# Problem description
Show each line of the entries below in which the word "Bootcamp" appears.

** Opening The input block **

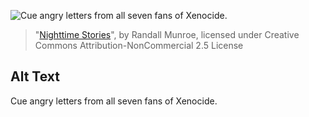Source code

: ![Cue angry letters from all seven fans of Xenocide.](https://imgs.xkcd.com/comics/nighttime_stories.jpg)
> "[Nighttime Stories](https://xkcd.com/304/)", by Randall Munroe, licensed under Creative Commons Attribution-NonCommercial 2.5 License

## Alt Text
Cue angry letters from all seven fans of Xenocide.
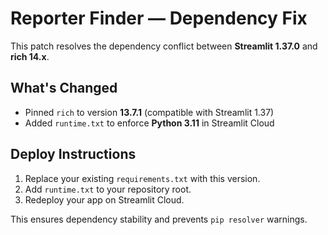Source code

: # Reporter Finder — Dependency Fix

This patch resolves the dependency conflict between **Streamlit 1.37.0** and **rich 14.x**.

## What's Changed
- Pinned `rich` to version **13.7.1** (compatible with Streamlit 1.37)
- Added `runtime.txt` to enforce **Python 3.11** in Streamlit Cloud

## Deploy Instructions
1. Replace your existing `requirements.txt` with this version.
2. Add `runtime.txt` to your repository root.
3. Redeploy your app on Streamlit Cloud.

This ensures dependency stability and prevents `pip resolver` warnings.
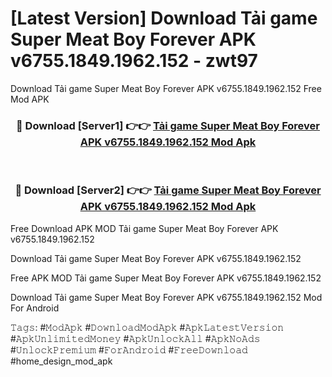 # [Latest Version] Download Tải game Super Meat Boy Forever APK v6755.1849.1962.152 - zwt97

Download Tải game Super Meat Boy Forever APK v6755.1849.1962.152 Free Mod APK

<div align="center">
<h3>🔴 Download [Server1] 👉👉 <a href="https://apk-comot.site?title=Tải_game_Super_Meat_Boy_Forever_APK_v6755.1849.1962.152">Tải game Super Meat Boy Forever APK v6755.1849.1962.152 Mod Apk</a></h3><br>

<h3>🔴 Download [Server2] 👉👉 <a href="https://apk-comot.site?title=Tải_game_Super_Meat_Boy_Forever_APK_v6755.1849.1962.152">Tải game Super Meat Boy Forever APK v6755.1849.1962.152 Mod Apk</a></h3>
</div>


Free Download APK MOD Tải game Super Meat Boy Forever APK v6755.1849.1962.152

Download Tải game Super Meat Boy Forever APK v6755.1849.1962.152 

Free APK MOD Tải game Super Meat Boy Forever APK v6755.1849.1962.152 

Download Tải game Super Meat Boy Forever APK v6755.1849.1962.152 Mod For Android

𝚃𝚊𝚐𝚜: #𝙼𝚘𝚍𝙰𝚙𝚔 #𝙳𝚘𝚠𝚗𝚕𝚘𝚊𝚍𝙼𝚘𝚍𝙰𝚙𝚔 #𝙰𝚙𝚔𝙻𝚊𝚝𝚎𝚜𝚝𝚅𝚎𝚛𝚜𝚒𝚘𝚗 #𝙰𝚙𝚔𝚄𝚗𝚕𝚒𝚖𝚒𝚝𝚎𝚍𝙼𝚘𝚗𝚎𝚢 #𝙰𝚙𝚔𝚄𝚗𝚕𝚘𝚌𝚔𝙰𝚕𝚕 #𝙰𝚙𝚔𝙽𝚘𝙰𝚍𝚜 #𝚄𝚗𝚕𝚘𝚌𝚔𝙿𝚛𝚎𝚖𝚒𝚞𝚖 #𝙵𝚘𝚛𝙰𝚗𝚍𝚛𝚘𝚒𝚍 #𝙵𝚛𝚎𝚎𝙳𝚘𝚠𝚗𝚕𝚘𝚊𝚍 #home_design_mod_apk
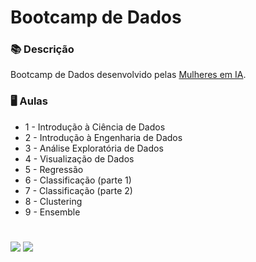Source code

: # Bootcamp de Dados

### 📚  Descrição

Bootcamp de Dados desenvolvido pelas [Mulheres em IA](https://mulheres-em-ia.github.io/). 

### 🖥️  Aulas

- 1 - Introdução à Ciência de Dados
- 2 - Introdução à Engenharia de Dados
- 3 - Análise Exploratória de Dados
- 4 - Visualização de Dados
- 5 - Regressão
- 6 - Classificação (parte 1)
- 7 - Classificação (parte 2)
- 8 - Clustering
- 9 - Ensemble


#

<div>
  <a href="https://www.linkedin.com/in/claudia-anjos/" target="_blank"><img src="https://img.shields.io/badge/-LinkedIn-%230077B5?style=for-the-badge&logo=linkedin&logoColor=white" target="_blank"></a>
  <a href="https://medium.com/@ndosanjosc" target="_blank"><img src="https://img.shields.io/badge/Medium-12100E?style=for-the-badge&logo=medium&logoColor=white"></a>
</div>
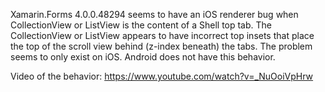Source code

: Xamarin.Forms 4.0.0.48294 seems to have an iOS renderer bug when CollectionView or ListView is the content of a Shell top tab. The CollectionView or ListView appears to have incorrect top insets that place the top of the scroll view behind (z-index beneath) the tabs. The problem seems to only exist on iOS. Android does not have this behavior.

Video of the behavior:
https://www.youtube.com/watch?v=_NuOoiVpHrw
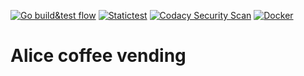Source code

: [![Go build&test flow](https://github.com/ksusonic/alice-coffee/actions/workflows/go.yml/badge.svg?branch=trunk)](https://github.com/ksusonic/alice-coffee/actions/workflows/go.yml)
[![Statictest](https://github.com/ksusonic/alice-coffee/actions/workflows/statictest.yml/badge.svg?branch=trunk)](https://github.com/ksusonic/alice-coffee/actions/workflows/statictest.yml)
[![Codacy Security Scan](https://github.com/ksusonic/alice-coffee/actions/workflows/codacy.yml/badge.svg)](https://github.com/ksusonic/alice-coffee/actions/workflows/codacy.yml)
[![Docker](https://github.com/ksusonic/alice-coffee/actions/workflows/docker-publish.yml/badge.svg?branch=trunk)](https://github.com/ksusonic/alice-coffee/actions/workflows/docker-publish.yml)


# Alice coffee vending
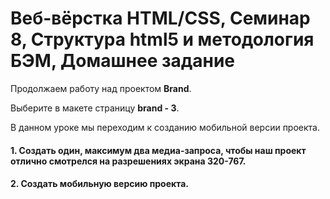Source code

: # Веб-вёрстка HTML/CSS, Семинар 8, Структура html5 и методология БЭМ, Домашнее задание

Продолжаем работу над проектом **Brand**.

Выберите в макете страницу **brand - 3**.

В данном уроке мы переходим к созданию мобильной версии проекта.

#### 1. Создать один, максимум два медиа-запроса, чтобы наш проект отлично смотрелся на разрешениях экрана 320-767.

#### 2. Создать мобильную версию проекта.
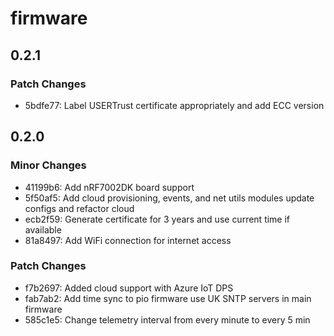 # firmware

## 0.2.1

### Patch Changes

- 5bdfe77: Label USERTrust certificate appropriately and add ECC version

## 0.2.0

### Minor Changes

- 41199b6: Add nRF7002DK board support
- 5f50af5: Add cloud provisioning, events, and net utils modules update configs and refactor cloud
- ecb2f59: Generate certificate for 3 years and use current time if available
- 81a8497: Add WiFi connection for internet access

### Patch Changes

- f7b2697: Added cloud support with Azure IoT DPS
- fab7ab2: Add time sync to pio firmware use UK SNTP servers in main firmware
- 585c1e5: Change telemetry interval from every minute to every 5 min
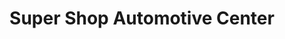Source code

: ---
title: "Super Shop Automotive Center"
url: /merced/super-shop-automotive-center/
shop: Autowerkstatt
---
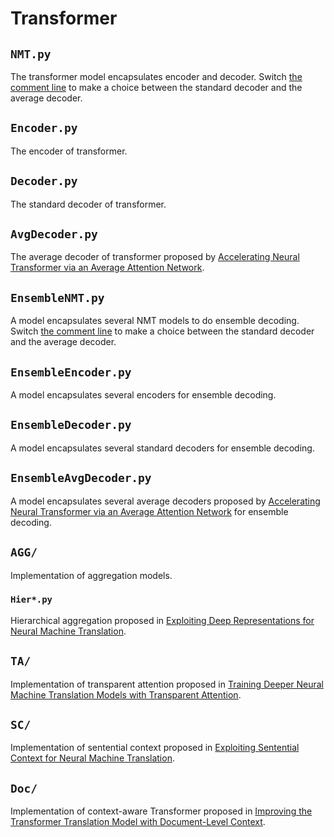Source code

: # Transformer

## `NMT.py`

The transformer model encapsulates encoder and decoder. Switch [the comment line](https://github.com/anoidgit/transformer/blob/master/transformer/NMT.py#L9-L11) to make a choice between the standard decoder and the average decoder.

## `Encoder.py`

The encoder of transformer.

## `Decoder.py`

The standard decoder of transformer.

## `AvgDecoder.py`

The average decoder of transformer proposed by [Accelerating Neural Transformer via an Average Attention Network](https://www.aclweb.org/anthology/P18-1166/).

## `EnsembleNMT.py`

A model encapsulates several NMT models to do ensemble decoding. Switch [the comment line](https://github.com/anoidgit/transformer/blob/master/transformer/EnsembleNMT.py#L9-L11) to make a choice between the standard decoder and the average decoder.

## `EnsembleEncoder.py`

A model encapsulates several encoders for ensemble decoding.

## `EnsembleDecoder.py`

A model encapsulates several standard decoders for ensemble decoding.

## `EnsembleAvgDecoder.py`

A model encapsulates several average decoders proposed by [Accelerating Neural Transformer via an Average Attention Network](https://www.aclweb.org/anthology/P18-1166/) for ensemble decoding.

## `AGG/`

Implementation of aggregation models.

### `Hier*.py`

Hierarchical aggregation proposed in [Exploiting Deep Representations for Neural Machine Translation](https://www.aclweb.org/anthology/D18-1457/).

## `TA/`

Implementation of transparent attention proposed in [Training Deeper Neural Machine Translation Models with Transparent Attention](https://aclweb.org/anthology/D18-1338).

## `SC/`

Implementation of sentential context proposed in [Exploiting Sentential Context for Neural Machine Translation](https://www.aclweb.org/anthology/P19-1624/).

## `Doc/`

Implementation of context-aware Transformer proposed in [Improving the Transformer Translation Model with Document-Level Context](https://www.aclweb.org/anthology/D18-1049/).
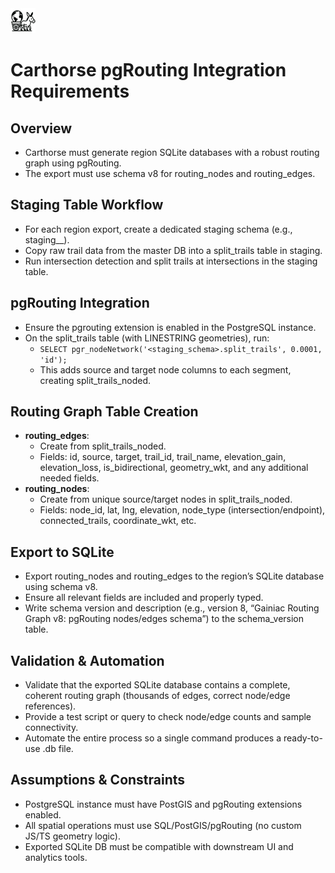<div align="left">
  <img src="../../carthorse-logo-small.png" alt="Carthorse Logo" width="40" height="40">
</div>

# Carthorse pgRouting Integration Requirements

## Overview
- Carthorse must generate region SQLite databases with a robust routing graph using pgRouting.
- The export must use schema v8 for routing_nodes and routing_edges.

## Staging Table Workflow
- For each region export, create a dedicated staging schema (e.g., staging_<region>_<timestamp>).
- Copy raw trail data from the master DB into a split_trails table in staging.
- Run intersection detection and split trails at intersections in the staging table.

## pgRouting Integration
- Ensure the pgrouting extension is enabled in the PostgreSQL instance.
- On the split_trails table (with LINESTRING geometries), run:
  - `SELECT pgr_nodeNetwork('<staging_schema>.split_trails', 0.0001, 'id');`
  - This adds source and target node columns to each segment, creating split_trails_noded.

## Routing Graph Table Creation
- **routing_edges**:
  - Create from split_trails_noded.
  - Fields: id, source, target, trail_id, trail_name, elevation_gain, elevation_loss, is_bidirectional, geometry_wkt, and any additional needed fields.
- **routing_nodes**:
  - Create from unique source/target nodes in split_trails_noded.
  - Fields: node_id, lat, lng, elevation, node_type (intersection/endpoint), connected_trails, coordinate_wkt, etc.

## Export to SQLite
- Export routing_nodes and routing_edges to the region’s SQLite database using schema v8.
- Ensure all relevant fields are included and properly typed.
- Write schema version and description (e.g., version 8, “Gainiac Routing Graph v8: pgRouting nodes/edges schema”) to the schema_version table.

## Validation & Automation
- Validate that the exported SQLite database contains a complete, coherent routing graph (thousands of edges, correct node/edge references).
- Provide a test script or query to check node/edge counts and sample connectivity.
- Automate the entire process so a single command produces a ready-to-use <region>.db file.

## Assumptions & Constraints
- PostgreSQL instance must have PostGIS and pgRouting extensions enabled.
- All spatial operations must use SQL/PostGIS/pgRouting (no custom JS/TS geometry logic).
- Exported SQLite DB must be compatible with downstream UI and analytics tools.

** Closing The input block **

# Your response
: # Bootcamp de Dados
Bootcamp de Dados desenvolvido pelas [Mulheres em IA](https://mulheres-em-ia.github.io/). 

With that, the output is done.